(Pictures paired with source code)
.....
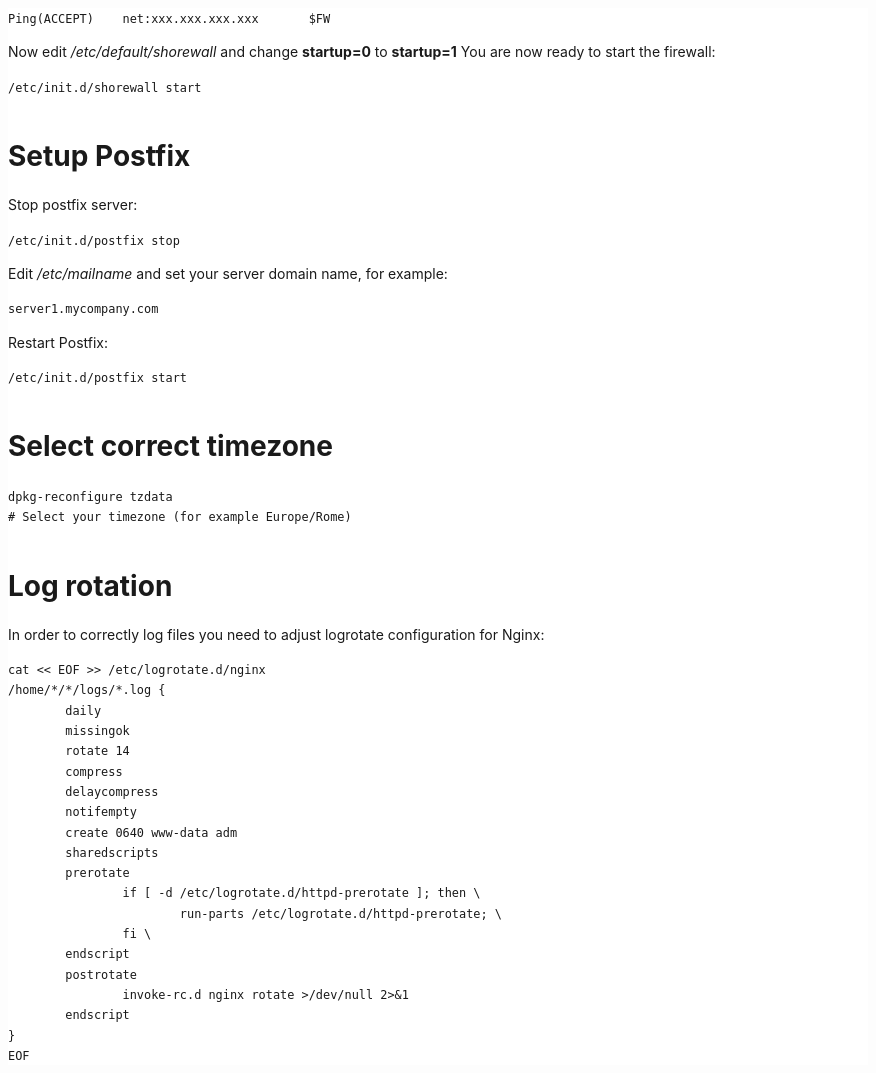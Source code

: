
 ```
Ping(ACCEPT)    net:xxx.xxx.xxx.xxx       $FW
```

Now edit _/etc/default/shorewall_ and change **startup=0** to **startup=1**
You are now ready to start the firewall:

```
/etc/init.d/shorewall start
```

# Setup Postfix

Stop postfix server:

```
/etc/init.d/postfix stop
```

Edit _/etc/mailname_ and set your server domain name, for example:

```
server1.mycompany.com
```

Restart Postfix:

```
/etc/init.d/postfix start
```

# Select correct timezone

```
dpkg-reconfigure tzdata
# Select your timezone (for example Europe/Rome)
```

# Log rotation

In order to correctly log files you need to adjust logrotate configuration for Nginx:

```
cat << EOF >> /etc/logrotate.d/nginx
/home/*/*/logs/*.log {
        daily
        missingok
        rotate 14
        compress
        delaycompress
        notifempty
        create 0640 www-data adm
        sharedscripts
        prerotate
                if [ -d /etc/logrotate.d/httpd-prerotate ]; then \
                        run-parts /etc/logrotate.d/httpd-prerotate; \
                fi \
        endscript
        postrotate
                invoke-rc.d nginx rotate >/dev/null 2>&1
        endscript
}
EOF
```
.....
**Instructions for the task:** Could you set down the records above exactly, skipping any picture?

**Solution to this problem:**
Source code

:
 ```
Ping(ACCEPT)    net:xxx.xxx.xxx.xxx       $FW
```

Now edit _/etc/default/shorewall_ and change **startup=0** to **startup=1**
You are now ready to start the firewall:

```
/etc/init.d/shorewall start
```

# Setup Postfix

Stop postfix server:

```
/etc/init.d/postfix stop
```

Edit _/etc/mailname_ and set your server domain name, for example:

```
server1.mycompany.com
```

Restart Postfix:

```
/etc/init.d/postfix start
```

# Select correct timezone

```
dpkg-reconfigure tzdata
# Select your timezone (for example Europe/Rome)
```

# Log rotation

In order to correctly log files you need to adjust logrotate configuration for Nginx:

```
cat << EOF >> /etc/logrotate.d/nginx
/home/*/*/logs/*.log {
        daily
        missingok
        rotate 14
        compress
        delaycompress
        notifempty
        create 0640 www-data adm
        sharedscripts
        prerotate
                if [ -d /etc/logrotate.d/httpd-prerotate ]; then \
                        run-parts /etc/logrotate.d/httpd-prerotate; \
                fi \
        endscript
        postrotate
                invoke-rc.d nginx rotate >/dev/null 2>&1
        endscript
}
EOF
```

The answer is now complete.